= Exercise =
If a line in the records below holds the string "textit", count it, and state only the final count.

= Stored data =
- - - - -

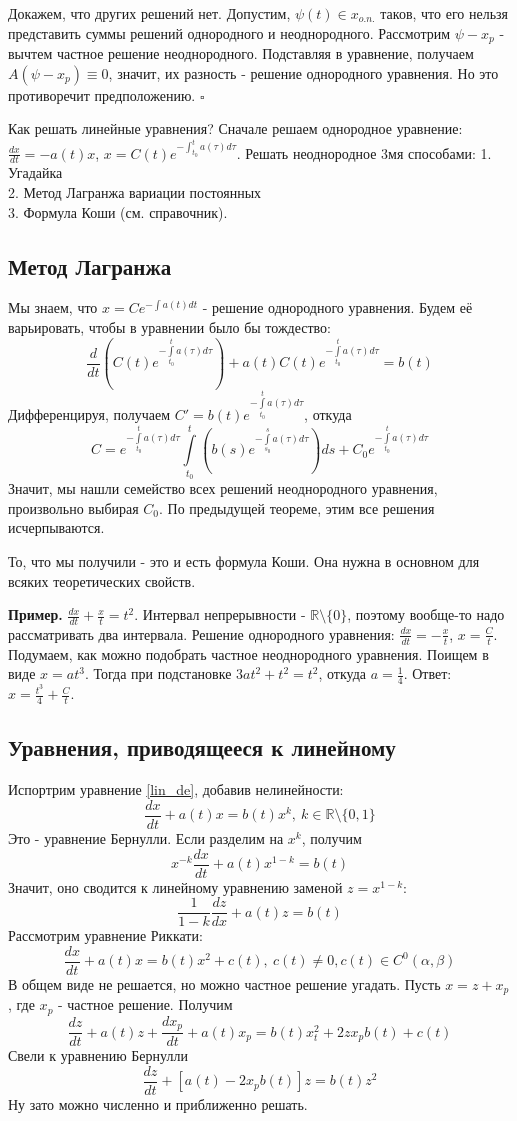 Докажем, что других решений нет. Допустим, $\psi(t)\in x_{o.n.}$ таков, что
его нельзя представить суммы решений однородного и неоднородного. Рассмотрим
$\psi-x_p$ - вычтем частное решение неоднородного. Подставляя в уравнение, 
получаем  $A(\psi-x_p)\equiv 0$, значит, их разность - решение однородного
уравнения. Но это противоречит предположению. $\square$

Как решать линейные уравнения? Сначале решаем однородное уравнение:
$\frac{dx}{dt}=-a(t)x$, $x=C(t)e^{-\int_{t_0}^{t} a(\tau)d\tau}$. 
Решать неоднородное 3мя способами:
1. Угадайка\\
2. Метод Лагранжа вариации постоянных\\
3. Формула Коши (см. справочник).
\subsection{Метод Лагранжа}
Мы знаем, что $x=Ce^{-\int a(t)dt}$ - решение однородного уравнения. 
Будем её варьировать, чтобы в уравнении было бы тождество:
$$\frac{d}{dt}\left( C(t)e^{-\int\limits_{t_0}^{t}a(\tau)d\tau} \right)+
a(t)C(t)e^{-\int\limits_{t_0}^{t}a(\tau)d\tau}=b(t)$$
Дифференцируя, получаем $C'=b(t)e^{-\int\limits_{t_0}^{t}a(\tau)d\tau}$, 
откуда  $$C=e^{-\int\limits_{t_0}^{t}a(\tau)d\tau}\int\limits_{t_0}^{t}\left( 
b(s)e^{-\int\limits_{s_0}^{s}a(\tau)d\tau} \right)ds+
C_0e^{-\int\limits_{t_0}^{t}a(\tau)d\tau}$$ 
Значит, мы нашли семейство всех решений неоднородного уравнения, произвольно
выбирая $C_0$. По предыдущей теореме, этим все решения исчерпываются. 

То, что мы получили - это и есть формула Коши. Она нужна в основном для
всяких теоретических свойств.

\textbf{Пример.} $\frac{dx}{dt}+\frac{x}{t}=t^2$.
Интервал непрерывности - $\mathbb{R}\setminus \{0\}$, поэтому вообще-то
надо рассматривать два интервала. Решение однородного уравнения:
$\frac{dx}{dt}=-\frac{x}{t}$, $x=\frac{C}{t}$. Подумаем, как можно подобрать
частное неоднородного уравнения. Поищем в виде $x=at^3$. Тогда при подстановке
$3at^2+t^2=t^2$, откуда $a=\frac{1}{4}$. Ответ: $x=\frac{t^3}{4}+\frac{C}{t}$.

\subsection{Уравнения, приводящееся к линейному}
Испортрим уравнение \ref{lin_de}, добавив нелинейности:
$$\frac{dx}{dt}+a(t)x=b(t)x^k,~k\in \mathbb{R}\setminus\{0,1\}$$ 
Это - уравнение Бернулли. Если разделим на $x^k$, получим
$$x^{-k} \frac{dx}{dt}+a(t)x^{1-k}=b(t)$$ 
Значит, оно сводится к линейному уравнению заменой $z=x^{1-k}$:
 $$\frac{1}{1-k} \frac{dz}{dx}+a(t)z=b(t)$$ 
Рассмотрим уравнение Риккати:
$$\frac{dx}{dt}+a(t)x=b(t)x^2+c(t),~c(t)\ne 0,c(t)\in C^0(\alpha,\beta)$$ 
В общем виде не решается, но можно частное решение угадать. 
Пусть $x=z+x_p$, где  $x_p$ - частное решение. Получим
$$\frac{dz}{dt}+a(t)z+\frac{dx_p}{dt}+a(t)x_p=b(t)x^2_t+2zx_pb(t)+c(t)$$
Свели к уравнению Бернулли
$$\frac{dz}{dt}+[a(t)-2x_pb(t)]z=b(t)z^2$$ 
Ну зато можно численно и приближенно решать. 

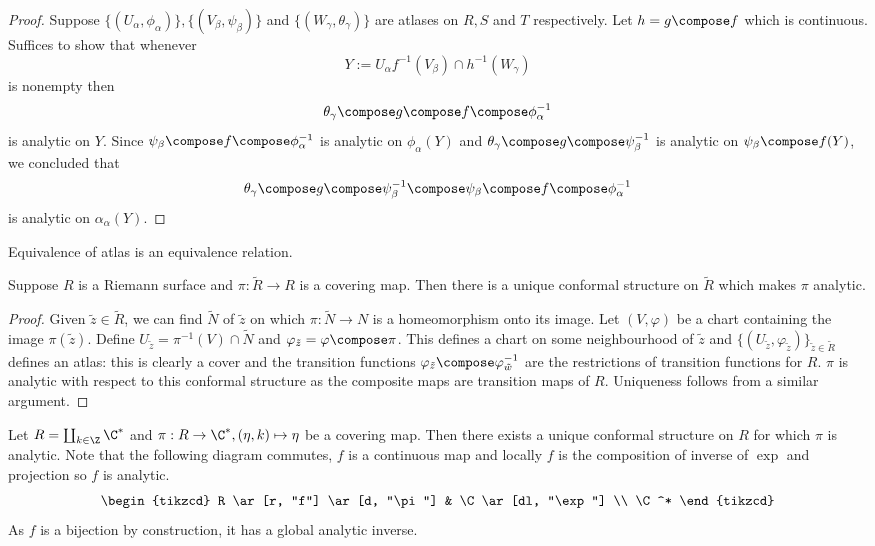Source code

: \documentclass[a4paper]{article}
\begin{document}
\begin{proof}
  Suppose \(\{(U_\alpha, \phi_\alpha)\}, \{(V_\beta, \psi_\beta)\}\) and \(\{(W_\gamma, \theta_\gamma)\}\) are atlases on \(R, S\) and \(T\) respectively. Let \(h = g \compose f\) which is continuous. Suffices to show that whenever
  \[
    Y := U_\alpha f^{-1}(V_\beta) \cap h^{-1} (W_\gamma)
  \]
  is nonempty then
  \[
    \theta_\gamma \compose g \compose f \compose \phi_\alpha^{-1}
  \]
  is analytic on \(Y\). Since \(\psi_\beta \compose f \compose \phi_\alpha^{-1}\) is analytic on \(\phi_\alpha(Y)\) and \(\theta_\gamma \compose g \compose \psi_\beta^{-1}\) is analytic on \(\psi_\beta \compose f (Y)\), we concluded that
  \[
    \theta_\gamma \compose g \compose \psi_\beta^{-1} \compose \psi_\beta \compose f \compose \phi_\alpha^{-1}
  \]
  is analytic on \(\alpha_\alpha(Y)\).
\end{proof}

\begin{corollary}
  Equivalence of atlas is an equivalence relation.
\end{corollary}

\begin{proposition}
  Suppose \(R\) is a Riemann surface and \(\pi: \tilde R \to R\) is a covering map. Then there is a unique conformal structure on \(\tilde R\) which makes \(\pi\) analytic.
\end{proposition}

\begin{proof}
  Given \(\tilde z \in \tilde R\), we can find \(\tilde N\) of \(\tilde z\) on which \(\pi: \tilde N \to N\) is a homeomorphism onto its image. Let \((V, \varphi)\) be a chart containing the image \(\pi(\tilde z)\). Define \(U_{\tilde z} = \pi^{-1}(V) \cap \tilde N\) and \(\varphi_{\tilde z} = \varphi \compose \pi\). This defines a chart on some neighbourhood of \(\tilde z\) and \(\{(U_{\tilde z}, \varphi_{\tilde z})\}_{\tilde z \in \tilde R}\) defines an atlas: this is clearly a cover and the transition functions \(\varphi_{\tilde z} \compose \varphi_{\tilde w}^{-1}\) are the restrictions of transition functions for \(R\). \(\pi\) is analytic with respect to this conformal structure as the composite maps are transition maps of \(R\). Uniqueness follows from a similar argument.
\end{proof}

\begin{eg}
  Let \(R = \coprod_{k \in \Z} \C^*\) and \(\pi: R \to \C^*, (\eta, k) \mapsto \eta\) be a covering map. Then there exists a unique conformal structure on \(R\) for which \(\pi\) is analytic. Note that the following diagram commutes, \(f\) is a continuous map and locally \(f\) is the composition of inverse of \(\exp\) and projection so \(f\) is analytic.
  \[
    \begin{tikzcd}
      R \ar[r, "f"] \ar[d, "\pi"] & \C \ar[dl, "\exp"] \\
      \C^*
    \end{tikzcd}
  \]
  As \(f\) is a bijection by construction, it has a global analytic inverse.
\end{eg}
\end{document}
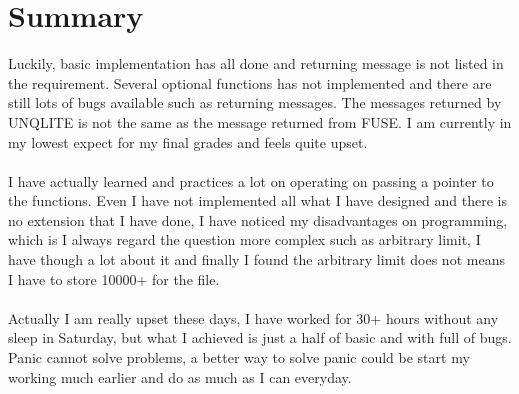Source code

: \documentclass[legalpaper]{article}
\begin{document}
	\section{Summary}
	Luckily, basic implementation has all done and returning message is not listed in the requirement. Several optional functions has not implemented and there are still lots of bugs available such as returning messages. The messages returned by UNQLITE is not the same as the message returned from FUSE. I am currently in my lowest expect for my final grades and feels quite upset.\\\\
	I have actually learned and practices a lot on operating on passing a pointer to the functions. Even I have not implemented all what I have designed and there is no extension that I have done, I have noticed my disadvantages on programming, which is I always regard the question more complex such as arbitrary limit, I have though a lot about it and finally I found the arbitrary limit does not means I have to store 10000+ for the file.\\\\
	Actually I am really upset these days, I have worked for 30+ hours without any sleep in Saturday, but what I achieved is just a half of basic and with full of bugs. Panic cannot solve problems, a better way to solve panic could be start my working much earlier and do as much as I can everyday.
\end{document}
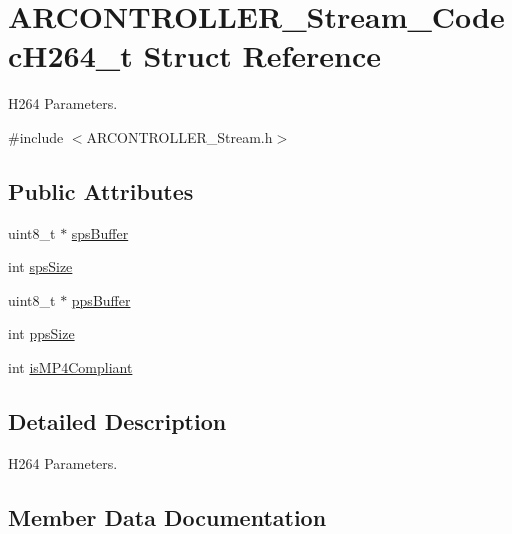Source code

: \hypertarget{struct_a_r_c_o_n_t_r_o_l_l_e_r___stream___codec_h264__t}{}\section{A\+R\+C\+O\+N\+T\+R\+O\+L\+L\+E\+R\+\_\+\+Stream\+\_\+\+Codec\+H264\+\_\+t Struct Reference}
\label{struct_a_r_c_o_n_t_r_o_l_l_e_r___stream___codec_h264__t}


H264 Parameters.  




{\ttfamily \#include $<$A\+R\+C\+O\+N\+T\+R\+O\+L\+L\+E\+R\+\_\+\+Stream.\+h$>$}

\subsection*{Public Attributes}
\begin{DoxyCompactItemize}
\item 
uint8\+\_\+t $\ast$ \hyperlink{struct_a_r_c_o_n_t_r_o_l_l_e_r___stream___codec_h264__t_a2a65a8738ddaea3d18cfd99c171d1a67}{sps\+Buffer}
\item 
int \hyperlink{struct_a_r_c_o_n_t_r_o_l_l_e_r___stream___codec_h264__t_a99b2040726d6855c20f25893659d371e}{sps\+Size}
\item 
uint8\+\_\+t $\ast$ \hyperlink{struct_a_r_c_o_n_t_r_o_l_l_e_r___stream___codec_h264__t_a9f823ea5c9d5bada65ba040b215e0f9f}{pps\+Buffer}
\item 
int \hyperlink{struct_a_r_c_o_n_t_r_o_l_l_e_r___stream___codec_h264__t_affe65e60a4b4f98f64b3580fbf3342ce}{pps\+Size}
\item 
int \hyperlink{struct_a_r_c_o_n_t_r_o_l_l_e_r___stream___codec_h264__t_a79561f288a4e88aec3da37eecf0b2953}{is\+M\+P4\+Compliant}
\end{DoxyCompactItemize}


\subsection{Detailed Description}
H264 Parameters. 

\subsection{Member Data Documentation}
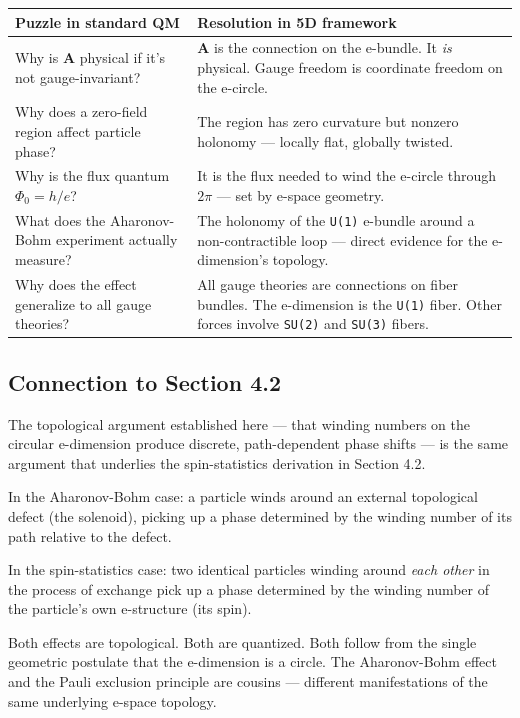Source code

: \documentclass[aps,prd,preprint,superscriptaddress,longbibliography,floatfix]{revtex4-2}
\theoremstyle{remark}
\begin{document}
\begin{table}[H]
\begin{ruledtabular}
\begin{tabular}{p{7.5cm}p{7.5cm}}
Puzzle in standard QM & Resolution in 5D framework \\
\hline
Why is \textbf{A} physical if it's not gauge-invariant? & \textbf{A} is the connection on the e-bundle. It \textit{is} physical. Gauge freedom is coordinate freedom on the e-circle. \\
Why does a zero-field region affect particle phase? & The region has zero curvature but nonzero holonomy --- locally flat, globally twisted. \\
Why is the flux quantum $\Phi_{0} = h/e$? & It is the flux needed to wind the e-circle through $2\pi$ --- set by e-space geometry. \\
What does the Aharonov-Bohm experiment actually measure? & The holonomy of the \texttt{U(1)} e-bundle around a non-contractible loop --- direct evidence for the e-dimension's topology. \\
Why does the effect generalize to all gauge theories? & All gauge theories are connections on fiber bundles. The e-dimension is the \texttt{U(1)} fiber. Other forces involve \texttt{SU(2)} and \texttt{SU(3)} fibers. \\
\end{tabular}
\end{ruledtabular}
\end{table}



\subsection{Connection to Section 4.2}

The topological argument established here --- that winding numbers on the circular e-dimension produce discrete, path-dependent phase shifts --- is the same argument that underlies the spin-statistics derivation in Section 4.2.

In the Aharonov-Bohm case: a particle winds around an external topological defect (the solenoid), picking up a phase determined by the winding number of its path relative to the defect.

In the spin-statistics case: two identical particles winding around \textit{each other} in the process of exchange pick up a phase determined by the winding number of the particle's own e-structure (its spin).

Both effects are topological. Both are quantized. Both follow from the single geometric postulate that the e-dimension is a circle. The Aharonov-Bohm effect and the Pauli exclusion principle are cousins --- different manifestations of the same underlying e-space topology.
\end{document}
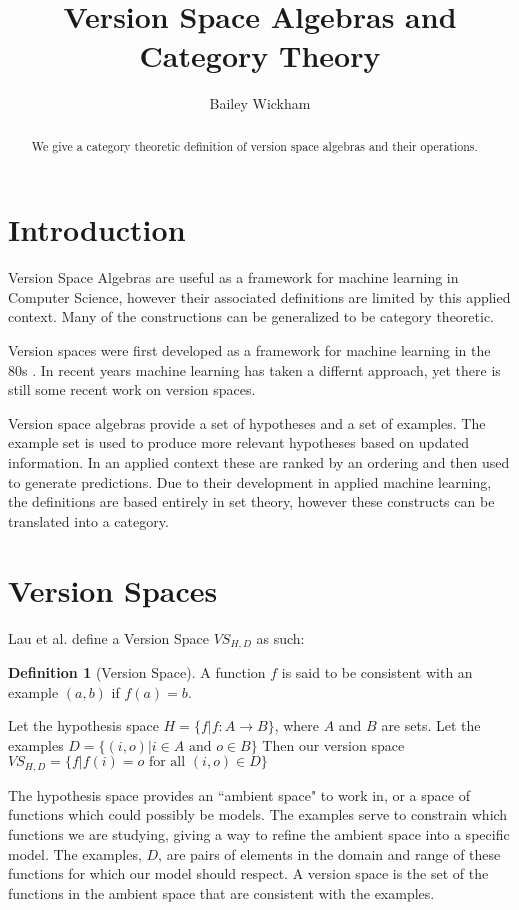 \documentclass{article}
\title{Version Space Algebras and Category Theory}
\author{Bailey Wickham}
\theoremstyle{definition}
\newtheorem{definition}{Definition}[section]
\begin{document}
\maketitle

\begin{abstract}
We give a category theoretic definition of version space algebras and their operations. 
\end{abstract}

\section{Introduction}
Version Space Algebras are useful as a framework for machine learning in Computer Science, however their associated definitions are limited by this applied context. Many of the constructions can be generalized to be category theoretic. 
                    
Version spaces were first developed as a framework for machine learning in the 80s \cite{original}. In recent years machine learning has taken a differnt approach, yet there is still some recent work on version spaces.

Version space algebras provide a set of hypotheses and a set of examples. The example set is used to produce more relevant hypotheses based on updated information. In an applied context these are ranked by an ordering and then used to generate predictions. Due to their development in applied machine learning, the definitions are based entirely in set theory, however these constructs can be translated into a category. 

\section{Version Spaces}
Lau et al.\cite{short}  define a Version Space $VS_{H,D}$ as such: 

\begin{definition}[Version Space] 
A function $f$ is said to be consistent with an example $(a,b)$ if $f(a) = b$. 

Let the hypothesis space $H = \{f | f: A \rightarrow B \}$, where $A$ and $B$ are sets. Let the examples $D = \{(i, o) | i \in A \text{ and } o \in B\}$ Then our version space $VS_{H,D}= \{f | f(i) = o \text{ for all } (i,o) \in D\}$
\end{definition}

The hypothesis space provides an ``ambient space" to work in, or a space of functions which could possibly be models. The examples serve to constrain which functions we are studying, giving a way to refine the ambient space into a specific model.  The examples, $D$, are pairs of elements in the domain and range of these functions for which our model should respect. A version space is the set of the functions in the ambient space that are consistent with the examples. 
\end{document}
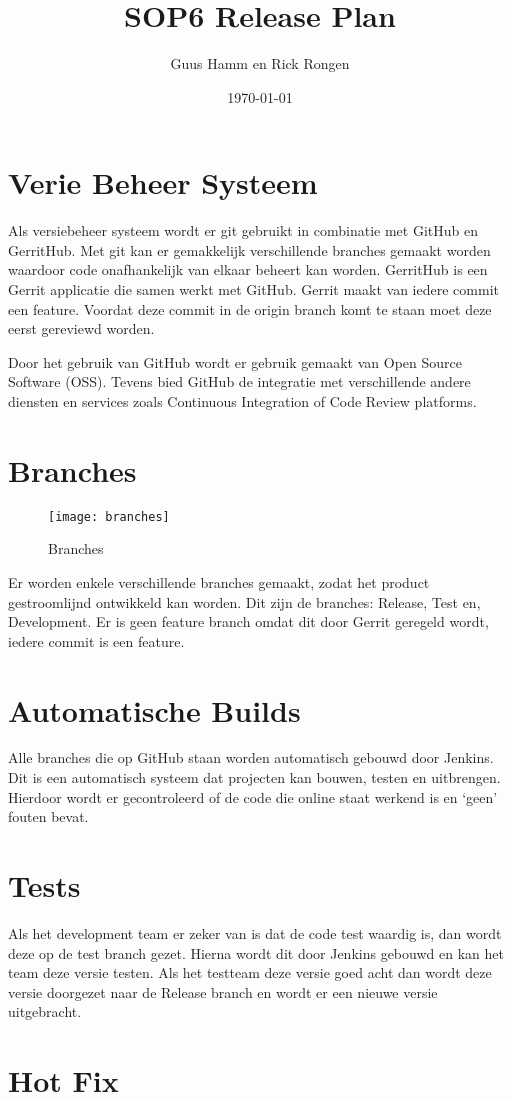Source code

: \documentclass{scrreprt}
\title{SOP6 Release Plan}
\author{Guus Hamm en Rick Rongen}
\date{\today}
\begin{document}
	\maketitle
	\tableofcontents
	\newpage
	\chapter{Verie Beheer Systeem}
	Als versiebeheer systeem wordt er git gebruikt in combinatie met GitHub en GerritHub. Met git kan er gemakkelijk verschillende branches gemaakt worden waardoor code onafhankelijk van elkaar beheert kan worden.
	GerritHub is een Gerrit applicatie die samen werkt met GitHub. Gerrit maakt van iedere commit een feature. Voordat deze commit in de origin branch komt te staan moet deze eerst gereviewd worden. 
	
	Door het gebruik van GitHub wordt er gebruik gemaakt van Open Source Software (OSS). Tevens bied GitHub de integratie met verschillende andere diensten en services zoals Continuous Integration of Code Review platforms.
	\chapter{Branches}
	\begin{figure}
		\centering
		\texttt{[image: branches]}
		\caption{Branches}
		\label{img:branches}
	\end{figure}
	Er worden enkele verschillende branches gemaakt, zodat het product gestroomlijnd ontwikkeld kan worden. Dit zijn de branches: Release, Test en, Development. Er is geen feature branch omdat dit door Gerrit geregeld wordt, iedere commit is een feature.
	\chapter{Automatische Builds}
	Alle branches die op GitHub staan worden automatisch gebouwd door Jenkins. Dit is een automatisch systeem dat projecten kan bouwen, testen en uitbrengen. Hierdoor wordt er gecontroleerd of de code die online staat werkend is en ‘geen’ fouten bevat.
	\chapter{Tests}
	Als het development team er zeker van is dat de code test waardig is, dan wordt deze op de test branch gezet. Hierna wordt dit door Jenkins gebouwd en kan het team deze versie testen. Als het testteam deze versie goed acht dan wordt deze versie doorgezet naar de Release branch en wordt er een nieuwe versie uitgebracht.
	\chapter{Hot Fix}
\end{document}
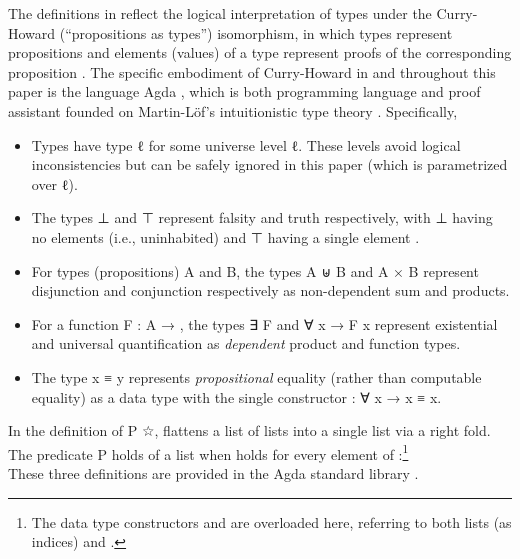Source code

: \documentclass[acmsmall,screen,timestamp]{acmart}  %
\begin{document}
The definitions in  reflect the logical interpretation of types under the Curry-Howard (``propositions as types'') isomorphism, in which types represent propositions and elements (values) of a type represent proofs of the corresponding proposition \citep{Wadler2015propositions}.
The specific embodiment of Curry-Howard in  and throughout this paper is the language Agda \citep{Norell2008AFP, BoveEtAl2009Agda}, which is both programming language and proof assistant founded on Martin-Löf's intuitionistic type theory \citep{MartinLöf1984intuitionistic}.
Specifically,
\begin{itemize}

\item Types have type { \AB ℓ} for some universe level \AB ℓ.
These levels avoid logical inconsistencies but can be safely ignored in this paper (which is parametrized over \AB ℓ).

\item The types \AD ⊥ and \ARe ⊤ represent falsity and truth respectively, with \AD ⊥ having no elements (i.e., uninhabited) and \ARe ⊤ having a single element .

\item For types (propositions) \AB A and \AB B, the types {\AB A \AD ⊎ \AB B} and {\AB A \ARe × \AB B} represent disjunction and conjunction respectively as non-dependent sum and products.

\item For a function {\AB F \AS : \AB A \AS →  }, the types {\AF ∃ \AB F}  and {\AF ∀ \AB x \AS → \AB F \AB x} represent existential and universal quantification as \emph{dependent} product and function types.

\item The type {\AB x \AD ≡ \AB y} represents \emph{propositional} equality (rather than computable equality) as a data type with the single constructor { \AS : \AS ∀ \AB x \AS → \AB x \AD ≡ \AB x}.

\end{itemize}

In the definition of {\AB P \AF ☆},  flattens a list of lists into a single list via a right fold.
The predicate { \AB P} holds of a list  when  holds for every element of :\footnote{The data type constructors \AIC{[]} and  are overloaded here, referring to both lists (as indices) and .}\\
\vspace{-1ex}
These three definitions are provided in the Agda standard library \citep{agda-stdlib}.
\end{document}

- - - - -

= Expected answer =
2